Hace un tiempo que escucho a Putin hablando desde el Krem-lin como desde el almacén de una venta después de una fiesta que ha ido demasiado lejos. Apesta a vino de tasca, saliva seca en las comisuras, exceso, culpa y desazón. Hay un neón ... que parpadea, una mosca, el agua sucia de las fregonas, las cajas de refrescos y una silla con las patas metálicas oxidadas por el tiempo y la humedad. Un viejo almanaque, el hueso amarillo de un jamón, serrín sobre las grasas, sobras con gusanos, cucarachas, frío interior, sarro en los dientes y ropa de ayer. Putin está acabado. Puede que no lo sepa, pero la luz de las bombas sobre la noche de las azoteas de Járkov relampaguean el perfil de su calavera política. No hay futuro para esta locura criminal. No hay pasado mañana para el horror. Habrá más muertes, seguro, y no sabemos cuántas.

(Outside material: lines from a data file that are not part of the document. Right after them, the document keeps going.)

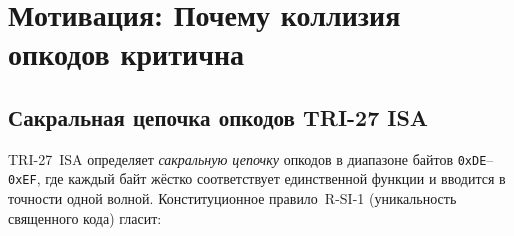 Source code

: \begin{abstract}
Настоящая глава является официальным документом коррекции ICA-W38-001
(Исправляющее Действие по Аномалии, Волна~38, Инцидент~001) в рамках
монографии Flos Aureus.  Задокументированный инцидент состоит в коллизии
байта опкода \texttt{0xE4}: волна~36 ввела
\texttt{OP\_AVS\_RECONF = 0xE4} (PR~\#655, gHashTag/t27,
коммит \texttt{d2f8d5c9}, 2026-05-15T20:18:41Z,
файл \texttt{trios-coq/IGLA/Avs.v}),
а волна~37 ошибочно претендовала на тот же байт для
\texttt{OP\_SUBTH\_CLK = 0xE4}
(PR~\#660, gHashTag/t27, коммит \texttt{e3c4d2f5}, 2026-05-15T20:31:06Z,
файл \texttt{trios-coq/Physics/SubThreshold.v}).
Это нарушает конституционное правило~R-SI-1 (уникальность священных опкодов).
Глава~84 фиксирует разрешение аномалии: \texttt{OP\_SUBTH\_CLK}
переведён на следующий свободный слот в диапазоне \texttt{0xD0..0xEF} —
\texttt{0xE5}.  Мы формализуем: (1)~теорему уникальности опкодов (R-SI-1),
(2)~теорему приоритета слияния (старший \textit{mergedAt} побеждает),
(3)~теорему восстановления цепочки (священная цепочка
\texttt{0xDE..0xE5} ациклична и уникально кодирована), и
(4)~теорему закрытия ICA-001 (предикаты W-106-A..E~$\wedge$~$\to$~R-SI-1
выполнен).  Все утверждения подкреплены леммой Coq
\texttt{subth\_op\_distinct\_from\_avs : op\_subth\_clk\_byte <> op\_avs\_reconf\_byte}
с доказательством через \texttt{lia}.
Глава удовлетворяет конституционным требованиям R3, R5-HONEST, R6, R7,
R8, R12, R14, R-SI-1 и R18 спецификации миссии Flos Aureus.
\end{abstract}


\section{Мотивация: Почему коллизия опкодов критична}
\label{sec:motivation}

\subsection{Сакральная цепочка опкодов TRI-27 ISA}

TRI-27~ISA определяет \emph{сакральную цепочку} опкодов в диапазоне
байтов \texttt{0xDE}--\texttt{0xEF}, где каждый байт жёстко
соответствует единственной функции и вводится в точности одной волной.
Конституционное правило~R-SI-1 (уникальность священного кода) гласит:

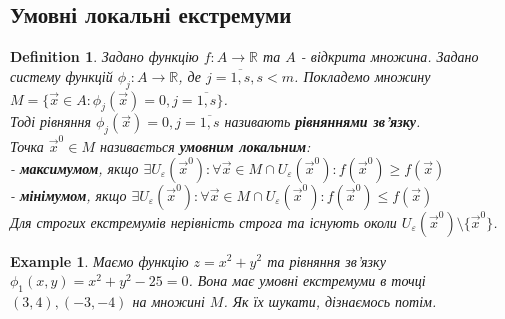 \documentclass[a4paper, 10pt]{article}
\def\departial#1#2{\dfrac{\partial {#1}}{\partial {#2}}}
\theoremstyle{theoremdd}
\theoremstyle{theoremdd}
\theoremstyle{theoremdd}
\newtheorem{definition}[theorem]{Definition}
\theoremstyle{theoremdd}
\theoremstyle{theoremdd}
\newtheorem{example}[theorem]{Example}
\theoremstyle{theoremdd}
\theoremstyle{theoremdd}
\theoremstyle{theoremdd}
\theoremstyle{theoremdd}
\begin{document}
\iffalse
\subsection{Умовні локальні екстремуми}
\begin{definition}
Задано функцію $f: A \to \mathbb{R}$ та $A$ - відкрита множина. Задано систему функцій $\phi_j: A \to \mathbb{R}$, де $j = \overline{1,s}, s < m$. Покладемо множину $M = \{\vec{x} \in A: \phi_j(\vec{x}) = 0, j = \overline{1,s} \}$.\\
\iffalse
$\rank \begin{pmatrix}
\departial{\phi_1}{x_1} & \dots & \departial{\phi_1}{x_n} \\
\vdots & \ddots & \vdots \\
\departial{\phi_s}{x_1} & \dots & \departial{\phi_s}{x_n}
\end{pmatrix}(\vec{x}^0) = s$ - деякий максимально можливий ранг.\\
\fi
Тоді рівняння $\phi_j(\vec{x}) = 0, j=\overline{1,s}$ називають \textbf{рівняннями зв'язку}.\\
Точка $\vec{x}^0 \in M$ називається \textbf{умовним локальним}:\\
- \textbf{максимумом}, якщо $\exists U_{\varepsilon}(\vec{x}^0): \forall \vec{x} \in M \cap U_{\varepsilon}(\vec{x}^0): f(\vec{x}^0) \geq f(\vec{x})$ \\
- \textbf{мінімумом}, якщо $\exists U_{\varepsilon}(\vec{x}^0): \forall \vec{x} \in M \cap U_{\varepsilon}(\vec{x}^0): f(\vec{x}^0) \leq f(\vec{x})$\\
Для строгих екстремумів нерівність строга та існують околи $U_\varepsilon (\vec{x}^0) \setminus \{\vec{x}^0\}$.
\end{definition}

\begin{example}
Маємо функцію $z = x^2+y^2$ та рівняння зв'язку $\phi_1(x,y) = x^2+y^2-25=0$. Вона має умовні екстремуми в точці $(3,4), (-3,-4)$ на множині $M$. Як їх шукати, дізнаємось потім.
\end{example}
\end{document}
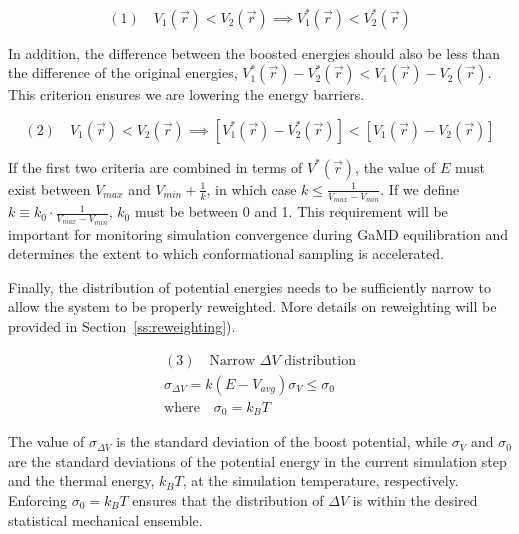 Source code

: \documentclass[9pt,tutorial]{livecoms}
\begin{document}
\begin{equation*}
    \boxed{(1)\quad V_{1}\left(\vec{r}\right) < V_{2}\left(\vec{r}\right) \implies V_{1}^{*}\left(\vec{r}\right) < V_{2}^{*}\left(\vec{r}\right)}
\end{equation*}

In addition, the difference between the boosted energies should also be less than the difference of the original energies, $V_{1}^{*}\left(\vec{r}\right) - V_{2}^{*}\left(\vec{r}\right) < V_{1}\left(\vec{r}\right) - V_{2}\left(\vec{r}\right)$. This criterion ensures we are lowering the energy barriers.

\begin{equation*}
    \boxed{(2)\quad V_{1}\left(\vec{r}\right) < V_{2}\left(\vec{r}\right) \implies \left[V_{1}^{*}\left(\vec{r}\right) - V_{2}^{*}\left(\vec{r}\right)\right] < \left[V_{1}\left(\vec{r}\right) - V_{2}\left(\vec{r}\right)\right]}
\end{equation*}

If the first two criteria are combined in terms of $V^{*}(\vec{r})$, the value of $E$ must exist between $V_{max}$ and $V_{min} + \frac{1}{k}$, in which case $k \leq \frac{1}{V_{max} - V_{min}}$. If we define $k \equiv k_{0} \cdot \frac{1}{V_{max} - V_{min}}$, $k_{0}$ must be between 0 and 1. This requirement will be important for monitoring simulation convergence during GaMD equilibration and determines the extent to which conformational sampling is accelerated. 

Finally, the distribution of potential energies needs to be sufficiently narrow to allow the system to be properly reweighted. More details on reweighting will be provided in Section~\ref{ss:reweighting}). 

\begin{equation*}
    \boxed{
    \begin{gathered}
        (3)\quad\text{Narrow $\Delta{V}$ distribution} \\
        \sigma_{\Delta{V}} = k(E-V_{avg})\sigma_{V} \leq \sigma_{0} \\
        \text{where} \quad \sigma_{0}= k_{B}T
    \end{gathered}
    }
\end{equation*}

The value of $\sigma_{\Delta{V}}$ is the standard deviation of the boost potential, while $\sigma_{V}$ and $\sigma_{0}$ are the standard deviations of the potential energy in the current simulation step and the thermal energy, $k_BT$, at the simulation temperature, respectively. Enforcing $\sigma_{0} = k_BT$ ensures that the distribution of $\Delta{V}$ is within the desired statistical mechanical ensemble.
\end{document}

Caerá Járkov, caerá Kiev y caerá Odessa. Caerán otros países, quizás, y la última caída será la suya. No hay vuelta atrás. Piénsalo así: si morimos todos, también morirá él. En los cráteres que dejan las bombas en los parques infantiles de las ciudades asediadas, y entre los cuerpos humeantes de los civiles que apagan con extintores los bomberos de la ciudad, se cava la tumba del tirano enloquecido. No sé cómo será el mundo después de esto, pero sé que no mandará él. Los que hace una semana me decían que una guerra a gran escala era impensable hoy no están tan seguros. Puede ocurrir que parar a Putin sea lo último que haga Occidente tal y como lo conocemos. Habrá valido la pena.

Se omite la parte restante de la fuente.